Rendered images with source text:

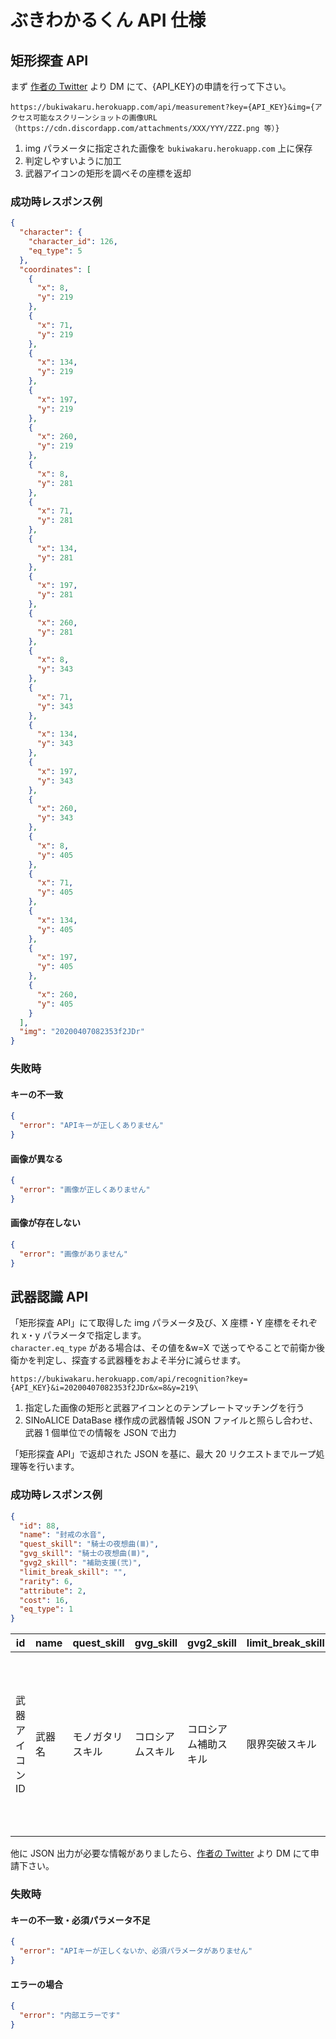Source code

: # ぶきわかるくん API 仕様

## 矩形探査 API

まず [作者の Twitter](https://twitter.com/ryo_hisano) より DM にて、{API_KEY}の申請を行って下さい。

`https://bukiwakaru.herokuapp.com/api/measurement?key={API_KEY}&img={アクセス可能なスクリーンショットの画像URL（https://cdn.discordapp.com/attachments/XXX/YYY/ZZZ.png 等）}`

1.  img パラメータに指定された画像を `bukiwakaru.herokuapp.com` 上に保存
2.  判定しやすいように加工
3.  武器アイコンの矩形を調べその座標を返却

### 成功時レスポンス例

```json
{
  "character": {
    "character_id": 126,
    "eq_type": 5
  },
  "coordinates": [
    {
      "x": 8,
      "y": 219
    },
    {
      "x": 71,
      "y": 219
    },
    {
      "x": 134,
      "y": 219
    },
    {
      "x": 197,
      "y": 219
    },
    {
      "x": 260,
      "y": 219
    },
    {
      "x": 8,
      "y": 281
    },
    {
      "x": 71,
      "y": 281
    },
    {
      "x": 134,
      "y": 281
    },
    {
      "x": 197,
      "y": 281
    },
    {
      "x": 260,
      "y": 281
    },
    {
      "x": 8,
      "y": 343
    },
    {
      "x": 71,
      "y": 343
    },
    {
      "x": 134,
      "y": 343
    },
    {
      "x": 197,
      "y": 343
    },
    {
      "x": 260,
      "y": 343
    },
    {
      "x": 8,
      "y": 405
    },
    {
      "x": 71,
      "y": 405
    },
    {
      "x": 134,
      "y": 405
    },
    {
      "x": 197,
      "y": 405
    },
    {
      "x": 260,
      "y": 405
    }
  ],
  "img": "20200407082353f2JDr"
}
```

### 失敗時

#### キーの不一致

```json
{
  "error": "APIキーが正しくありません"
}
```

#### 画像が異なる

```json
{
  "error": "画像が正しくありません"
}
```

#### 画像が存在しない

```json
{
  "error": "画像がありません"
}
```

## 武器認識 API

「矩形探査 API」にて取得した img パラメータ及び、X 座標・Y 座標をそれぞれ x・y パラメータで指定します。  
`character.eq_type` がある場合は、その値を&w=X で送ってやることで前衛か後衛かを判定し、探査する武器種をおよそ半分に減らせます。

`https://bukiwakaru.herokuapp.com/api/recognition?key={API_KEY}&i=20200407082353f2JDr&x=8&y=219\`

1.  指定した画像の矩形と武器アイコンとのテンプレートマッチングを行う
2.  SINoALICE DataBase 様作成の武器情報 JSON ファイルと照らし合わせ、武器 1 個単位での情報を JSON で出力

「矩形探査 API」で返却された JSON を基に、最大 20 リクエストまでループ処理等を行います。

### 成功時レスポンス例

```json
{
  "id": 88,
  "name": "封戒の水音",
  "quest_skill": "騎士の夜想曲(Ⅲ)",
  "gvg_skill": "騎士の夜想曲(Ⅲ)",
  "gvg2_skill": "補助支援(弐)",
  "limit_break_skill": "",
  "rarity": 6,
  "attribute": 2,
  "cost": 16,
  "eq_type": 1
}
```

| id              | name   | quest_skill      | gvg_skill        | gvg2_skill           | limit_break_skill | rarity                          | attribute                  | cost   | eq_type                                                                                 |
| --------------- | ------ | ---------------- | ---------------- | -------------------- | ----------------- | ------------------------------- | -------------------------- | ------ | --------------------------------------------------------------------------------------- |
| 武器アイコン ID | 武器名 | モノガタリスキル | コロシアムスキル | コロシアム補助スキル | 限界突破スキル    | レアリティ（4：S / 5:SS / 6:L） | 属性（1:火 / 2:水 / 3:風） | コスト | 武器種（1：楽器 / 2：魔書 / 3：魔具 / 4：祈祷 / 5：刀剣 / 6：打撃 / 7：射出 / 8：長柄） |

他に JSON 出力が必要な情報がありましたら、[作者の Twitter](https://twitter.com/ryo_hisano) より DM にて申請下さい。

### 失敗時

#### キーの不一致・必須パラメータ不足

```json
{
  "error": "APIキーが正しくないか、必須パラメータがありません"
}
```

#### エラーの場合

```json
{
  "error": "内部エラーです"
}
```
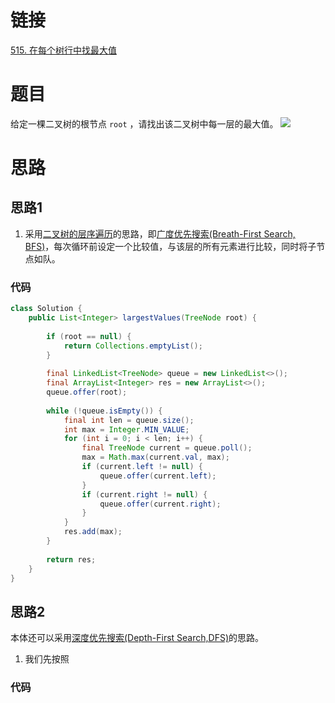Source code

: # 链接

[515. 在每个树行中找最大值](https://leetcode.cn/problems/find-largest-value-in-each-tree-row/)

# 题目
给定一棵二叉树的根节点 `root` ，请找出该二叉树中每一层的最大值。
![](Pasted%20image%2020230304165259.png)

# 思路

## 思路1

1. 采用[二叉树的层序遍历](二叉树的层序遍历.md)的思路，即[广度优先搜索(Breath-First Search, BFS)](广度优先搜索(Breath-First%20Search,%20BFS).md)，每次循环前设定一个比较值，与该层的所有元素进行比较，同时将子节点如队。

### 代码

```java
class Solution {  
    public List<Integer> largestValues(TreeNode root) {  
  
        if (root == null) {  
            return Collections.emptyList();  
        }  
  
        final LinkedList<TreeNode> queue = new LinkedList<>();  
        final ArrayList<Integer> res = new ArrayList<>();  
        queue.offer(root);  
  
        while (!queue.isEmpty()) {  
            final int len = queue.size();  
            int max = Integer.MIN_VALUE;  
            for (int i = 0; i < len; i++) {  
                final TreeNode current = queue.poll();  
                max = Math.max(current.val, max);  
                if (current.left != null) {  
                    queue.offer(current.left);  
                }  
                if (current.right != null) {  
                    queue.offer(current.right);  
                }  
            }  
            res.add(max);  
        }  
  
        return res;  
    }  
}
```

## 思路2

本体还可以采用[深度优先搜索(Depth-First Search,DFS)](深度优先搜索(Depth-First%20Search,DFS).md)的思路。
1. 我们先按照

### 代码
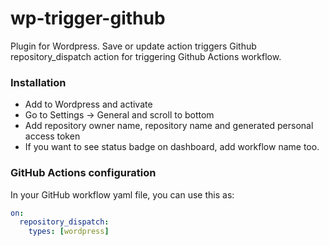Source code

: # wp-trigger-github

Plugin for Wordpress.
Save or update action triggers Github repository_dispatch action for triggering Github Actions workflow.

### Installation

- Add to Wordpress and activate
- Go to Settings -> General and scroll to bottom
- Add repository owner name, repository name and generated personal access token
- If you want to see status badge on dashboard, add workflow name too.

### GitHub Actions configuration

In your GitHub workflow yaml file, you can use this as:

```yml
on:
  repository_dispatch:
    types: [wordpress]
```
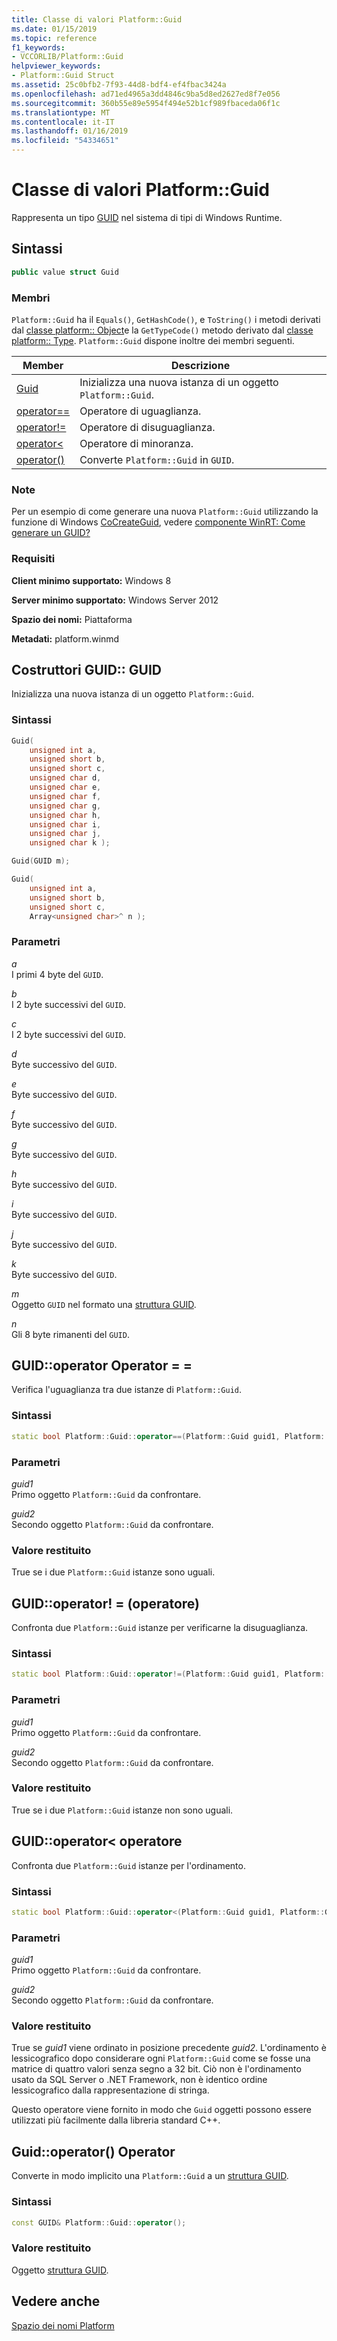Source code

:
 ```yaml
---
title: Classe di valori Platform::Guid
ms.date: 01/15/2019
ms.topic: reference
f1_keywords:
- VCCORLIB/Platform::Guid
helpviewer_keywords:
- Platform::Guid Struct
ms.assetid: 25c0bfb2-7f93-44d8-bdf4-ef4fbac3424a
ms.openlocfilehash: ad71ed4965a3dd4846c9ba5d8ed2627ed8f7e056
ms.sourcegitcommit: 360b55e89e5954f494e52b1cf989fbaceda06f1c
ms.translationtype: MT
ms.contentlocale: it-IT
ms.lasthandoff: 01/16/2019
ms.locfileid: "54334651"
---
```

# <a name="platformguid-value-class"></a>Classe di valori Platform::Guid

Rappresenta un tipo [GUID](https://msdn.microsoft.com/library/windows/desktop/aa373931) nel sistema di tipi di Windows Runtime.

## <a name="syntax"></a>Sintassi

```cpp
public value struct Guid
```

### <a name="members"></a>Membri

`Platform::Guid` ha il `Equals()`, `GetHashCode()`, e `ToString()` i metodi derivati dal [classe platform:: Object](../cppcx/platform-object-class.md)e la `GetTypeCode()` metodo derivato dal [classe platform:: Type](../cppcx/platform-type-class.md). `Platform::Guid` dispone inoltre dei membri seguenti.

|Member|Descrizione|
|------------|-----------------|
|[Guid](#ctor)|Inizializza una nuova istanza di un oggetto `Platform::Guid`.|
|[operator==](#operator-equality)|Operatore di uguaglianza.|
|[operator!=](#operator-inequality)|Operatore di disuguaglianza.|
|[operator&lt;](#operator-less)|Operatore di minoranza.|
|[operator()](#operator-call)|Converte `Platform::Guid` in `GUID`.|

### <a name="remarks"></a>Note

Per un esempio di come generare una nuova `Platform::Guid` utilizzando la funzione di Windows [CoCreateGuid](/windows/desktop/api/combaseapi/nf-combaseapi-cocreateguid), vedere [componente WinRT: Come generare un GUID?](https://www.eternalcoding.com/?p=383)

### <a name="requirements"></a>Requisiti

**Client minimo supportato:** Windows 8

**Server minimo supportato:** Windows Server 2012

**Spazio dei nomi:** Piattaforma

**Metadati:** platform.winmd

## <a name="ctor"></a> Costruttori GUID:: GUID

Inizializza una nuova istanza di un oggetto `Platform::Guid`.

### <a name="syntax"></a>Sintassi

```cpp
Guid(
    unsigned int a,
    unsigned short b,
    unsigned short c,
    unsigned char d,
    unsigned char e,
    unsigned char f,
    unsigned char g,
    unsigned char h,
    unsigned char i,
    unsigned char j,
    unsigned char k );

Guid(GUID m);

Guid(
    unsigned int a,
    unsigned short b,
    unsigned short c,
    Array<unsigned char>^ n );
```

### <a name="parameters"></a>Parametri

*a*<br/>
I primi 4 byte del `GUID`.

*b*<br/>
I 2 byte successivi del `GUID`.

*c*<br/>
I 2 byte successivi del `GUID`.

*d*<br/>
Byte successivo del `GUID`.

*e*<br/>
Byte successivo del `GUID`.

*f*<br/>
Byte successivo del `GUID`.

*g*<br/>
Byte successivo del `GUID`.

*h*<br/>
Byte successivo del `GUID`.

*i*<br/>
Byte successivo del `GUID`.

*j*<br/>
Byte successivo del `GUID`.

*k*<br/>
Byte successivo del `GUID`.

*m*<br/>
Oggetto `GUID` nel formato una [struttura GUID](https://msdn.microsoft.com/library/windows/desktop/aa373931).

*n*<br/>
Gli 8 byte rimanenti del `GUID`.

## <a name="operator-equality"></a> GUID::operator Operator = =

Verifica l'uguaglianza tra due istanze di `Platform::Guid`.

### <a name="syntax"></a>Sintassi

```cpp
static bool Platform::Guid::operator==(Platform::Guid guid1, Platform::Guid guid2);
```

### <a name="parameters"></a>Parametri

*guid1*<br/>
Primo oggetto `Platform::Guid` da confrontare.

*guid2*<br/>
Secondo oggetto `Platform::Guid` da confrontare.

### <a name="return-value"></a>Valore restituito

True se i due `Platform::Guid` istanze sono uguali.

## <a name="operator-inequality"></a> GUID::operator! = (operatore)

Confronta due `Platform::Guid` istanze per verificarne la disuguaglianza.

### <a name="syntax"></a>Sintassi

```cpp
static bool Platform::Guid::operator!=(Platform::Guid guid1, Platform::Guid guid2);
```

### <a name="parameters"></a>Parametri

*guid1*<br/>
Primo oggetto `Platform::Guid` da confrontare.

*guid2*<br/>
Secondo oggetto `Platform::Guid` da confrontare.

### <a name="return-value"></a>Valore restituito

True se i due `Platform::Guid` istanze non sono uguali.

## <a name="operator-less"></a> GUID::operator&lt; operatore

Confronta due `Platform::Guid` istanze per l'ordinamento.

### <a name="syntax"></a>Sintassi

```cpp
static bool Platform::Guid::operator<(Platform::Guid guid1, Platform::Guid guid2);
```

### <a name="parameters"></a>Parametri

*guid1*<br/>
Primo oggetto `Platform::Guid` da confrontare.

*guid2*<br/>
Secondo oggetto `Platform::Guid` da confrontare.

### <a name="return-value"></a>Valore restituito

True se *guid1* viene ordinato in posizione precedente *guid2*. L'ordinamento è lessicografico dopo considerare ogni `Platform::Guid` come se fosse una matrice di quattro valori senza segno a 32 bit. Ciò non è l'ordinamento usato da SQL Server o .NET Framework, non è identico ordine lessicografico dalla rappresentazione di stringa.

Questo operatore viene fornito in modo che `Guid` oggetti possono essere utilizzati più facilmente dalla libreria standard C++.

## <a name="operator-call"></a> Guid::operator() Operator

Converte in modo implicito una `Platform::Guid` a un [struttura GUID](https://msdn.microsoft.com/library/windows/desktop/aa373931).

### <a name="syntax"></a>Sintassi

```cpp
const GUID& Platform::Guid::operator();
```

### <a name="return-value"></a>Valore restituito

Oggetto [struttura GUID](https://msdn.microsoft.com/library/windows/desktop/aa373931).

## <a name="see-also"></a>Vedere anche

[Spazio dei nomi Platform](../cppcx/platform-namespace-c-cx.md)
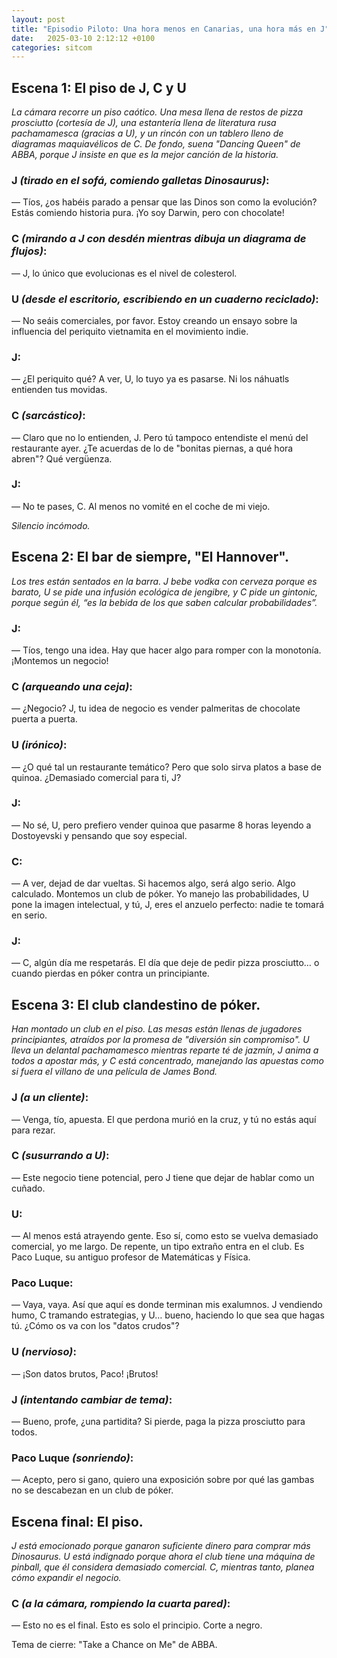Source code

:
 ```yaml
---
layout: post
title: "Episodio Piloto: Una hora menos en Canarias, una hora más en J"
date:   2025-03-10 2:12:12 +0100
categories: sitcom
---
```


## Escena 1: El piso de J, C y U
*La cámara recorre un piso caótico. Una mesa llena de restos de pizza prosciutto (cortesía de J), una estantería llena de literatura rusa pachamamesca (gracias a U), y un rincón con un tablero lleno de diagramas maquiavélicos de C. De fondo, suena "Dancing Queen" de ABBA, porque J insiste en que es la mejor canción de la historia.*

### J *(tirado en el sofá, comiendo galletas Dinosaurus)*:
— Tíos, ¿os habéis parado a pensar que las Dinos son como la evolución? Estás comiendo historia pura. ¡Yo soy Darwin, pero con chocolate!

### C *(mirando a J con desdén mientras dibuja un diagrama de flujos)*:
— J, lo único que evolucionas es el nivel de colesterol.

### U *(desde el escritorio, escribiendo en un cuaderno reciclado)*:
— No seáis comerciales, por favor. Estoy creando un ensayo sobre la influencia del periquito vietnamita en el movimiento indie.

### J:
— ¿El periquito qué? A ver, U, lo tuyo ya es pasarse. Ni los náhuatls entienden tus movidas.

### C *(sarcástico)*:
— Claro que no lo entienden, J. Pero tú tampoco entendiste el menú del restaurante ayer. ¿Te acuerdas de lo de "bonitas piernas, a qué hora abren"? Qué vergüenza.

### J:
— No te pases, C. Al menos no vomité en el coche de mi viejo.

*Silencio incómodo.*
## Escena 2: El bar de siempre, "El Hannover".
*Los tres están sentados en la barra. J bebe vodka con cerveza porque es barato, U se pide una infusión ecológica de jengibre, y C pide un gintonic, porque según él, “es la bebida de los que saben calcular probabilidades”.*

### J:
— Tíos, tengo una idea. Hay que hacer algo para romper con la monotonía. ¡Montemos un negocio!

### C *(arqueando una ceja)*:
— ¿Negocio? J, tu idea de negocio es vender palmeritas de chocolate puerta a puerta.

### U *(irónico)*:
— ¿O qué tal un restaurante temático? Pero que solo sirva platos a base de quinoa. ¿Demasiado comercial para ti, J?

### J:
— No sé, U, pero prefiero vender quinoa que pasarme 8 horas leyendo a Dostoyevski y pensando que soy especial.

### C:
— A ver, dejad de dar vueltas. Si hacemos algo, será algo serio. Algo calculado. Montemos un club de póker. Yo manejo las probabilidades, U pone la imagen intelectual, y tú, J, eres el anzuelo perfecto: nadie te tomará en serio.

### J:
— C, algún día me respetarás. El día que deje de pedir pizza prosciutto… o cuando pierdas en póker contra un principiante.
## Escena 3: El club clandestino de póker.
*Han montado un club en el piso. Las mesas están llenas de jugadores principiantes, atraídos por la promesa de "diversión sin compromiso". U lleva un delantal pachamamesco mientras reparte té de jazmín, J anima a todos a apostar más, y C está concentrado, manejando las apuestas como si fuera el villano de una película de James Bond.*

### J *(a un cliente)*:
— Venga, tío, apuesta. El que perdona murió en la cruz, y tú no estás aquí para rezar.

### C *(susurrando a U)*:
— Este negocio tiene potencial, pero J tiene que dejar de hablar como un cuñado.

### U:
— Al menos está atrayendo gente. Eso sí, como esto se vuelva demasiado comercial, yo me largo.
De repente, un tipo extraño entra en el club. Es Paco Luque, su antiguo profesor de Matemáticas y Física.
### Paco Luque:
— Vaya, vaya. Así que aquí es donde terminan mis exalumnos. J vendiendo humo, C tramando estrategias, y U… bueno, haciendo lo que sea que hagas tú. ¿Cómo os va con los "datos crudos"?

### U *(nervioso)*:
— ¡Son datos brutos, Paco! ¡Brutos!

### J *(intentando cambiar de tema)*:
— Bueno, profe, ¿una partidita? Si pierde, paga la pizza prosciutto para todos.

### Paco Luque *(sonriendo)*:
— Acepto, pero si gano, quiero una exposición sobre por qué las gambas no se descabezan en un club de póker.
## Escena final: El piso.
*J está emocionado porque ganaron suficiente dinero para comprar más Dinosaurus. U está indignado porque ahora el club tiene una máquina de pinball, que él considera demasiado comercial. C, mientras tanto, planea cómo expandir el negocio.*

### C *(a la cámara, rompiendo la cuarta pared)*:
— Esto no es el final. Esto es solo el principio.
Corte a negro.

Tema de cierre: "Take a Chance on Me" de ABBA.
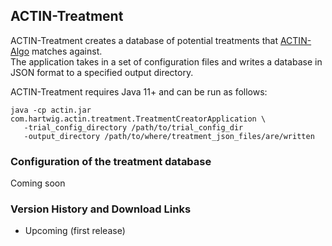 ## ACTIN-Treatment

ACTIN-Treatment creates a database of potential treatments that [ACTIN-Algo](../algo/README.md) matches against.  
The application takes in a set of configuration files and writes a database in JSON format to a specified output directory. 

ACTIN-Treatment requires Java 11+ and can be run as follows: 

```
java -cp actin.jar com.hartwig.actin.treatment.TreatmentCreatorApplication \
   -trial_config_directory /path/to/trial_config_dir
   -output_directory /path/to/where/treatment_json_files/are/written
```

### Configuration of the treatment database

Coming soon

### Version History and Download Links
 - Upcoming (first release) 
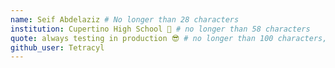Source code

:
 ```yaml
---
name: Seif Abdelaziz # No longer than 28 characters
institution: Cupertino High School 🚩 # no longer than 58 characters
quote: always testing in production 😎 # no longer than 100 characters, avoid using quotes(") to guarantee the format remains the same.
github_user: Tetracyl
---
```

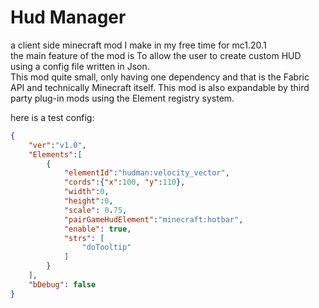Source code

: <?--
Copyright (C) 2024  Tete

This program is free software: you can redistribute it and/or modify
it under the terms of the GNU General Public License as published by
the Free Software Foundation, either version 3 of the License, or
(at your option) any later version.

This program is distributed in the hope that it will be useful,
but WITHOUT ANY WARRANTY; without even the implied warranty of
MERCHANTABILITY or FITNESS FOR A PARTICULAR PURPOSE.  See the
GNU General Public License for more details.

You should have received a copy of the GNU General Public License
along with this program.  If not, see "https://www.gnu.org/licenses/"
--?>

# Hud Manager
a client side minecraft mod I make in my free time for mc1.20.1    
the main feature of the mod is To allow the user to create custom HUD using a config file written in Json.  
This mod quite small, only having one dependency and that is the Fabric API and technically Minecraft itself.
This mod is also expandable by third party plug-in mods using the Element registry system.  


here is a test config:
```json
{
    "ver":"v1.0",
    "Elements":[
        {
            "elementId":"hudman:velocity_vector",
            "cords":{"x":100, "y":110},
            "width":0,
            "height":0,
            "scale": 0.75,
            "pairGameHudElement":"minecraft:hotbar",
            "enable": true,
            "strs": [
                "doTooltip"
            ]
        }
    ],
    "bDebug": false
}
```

WORK TO BE COMPLETED
Exactly as written, repeat the lines from the beginning of the entries up to and including the line with "まず [作者の Twitter](https://twitter.com/ryo_hisano)", but not the pictures.

EXERCISE RESPONSE
Source code

: # ぶきわかるくん API 仕様

## 矩形探査 API

まず [作者の Twitter](https://twitter.com/ryo_hisano) より DM にて、{API_KEY}の申請を行って下さい。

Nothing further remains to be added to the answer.